[[ Entries supplied, beginning ]]

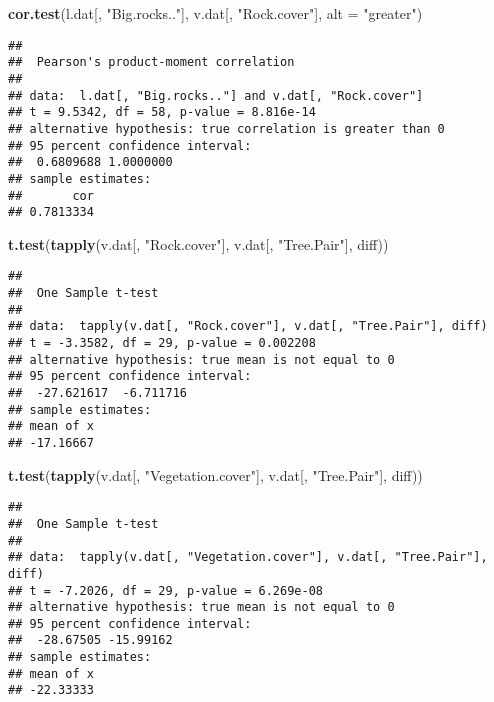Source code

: \documentclass[]{article}
\newenvironment{Shaded}{\begin{snugshade}}{\end{snugshade}}
\newcommand{\KeywordTok}[1]{\textcolor[rgb]{0.13,0.29,0.53}{\textbf{#1}}}
\newcommand{\DataTypeTok}[1]{\textcolor[rgb]{0.13,0.29,0.53}{#1}}
\newcommand{\StringTok}[1]{\textcolor[rgb]{0.31,0.60,0.02}{#1}}
\newcommand{\NormalTok}[1]{#1}
\begin{document}
\begin{Shaded}
\begin{Highlighting}[]
\KeywordTok{cor.test}\NormalTok{(l.dat[, }\StringTok{"Big.rocks.."}\NormalTok{], v.dat[, }\StringTok{"Rock.cover"}\NormalTok{], }\DataTypeTok{alt =} \StringTok{"greater"}\NormalTok{)}
\end{Highlighting}
\end{Shaded}

\begin{verbatim}
## 
##  Pearson's product-moment correlation
## 
## data:  l.dat[, "Big.rocks.."] and v.dat[, "Rock.cover"]
## t = 9.5342, df = 58, p-value = 8.816e-14
## alternative hypothesis: true correlation is greater than 0
## 95 percent confidence interval:
##  0.6809688 1.0000000
## sample estimates:
##       cor 
## 0.7813334
\end{verbatim}

\begin{Shaded}
\begin{Highlighting}[]
\KeywordTok{t.test}\NormalTok{(}\KeywordTok{tapply}\NormalTok{(v.dat[, }\StringTok{"Rock.cover"}\NormalTok{], v.dat[, }\StringTok{"Tree.Pair"}\NormalTok{], diff))}
\end{Highlighting}
\end{Shaded}

\begin{verbatim}
## 
##  One Sample t-test
## 
## data:  tapply(v.dat[, "Rock.cover"], v.dat[, "Tree.Pair"], diff)
## t = -3.3582, df = 29, p-value = 0.002208
## alternative hypothesis: true mean is not equal to 0
## 95 percent confidence interval:
##  -27.621617  -6.711716
## sample estimates:
## mean of x 
## -17.16667
\end{verbatim}

\begin{Shaded}
\begin{Highlighting}[]
\KeywordTok{t.test}\NormalTok{(}\KeywordTok{tapply}\NormalTok{(v.dat[, }\StringTok{"Vegetation.cover"}\NormalTok{], v.dat[, }\StringTok{"Tree.Pair"}\NormalTok{], diff))}
\end{Highlighting}
\end{Shaded}

\begin{verbatim}
## 
##  One Sample t-test
## 
## data:  tapply(v.dat[, "Vegetation.cover"], v.dat[, "Tree.Pair"], diff)
## t = -7.2026, df = 29, p-value = 6.269e-08
## alternative hypothesis: true mean is not equal to 0
## 95 percent confidence interval:
##  -28.67505 -15.99162
## sample estimates:
## mean of x 
## -22.33333
\end{verbatim}
\end{document}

[[ Entries supplied, end ]]

## What you will do
Could you return every line from the entries above in which the string "Tree" occurs?

## Response to the exercise
\KeywordTok{t.test}\NormalTok{(}\KeywordTok{tapply}\NormalTok{(v.dat[, }\StringTok{"Rock.cover"}\NormalTok{], v.dat[, }\StringTok{"Tree.Pair"}\NormalTok{], diff))}
## data:  tapply(v.dat[, "Rock.cover"], v.dat[, "Tree.Pair"], diff)
\KeywordTok{t.test}\NormalTok{(}\KeywordTok{tapply}\NormalTok{(v.dat[, }\StringTok{"Vegetation.cover"}\NormalTok{], v.dat[, }\StringTok{"Tree.Pair"}\NormalTok{], diff))}
## data:  tapply(v.dat[, "Vegetation.cover"], v.dat[, "Tree.Pair"], diff)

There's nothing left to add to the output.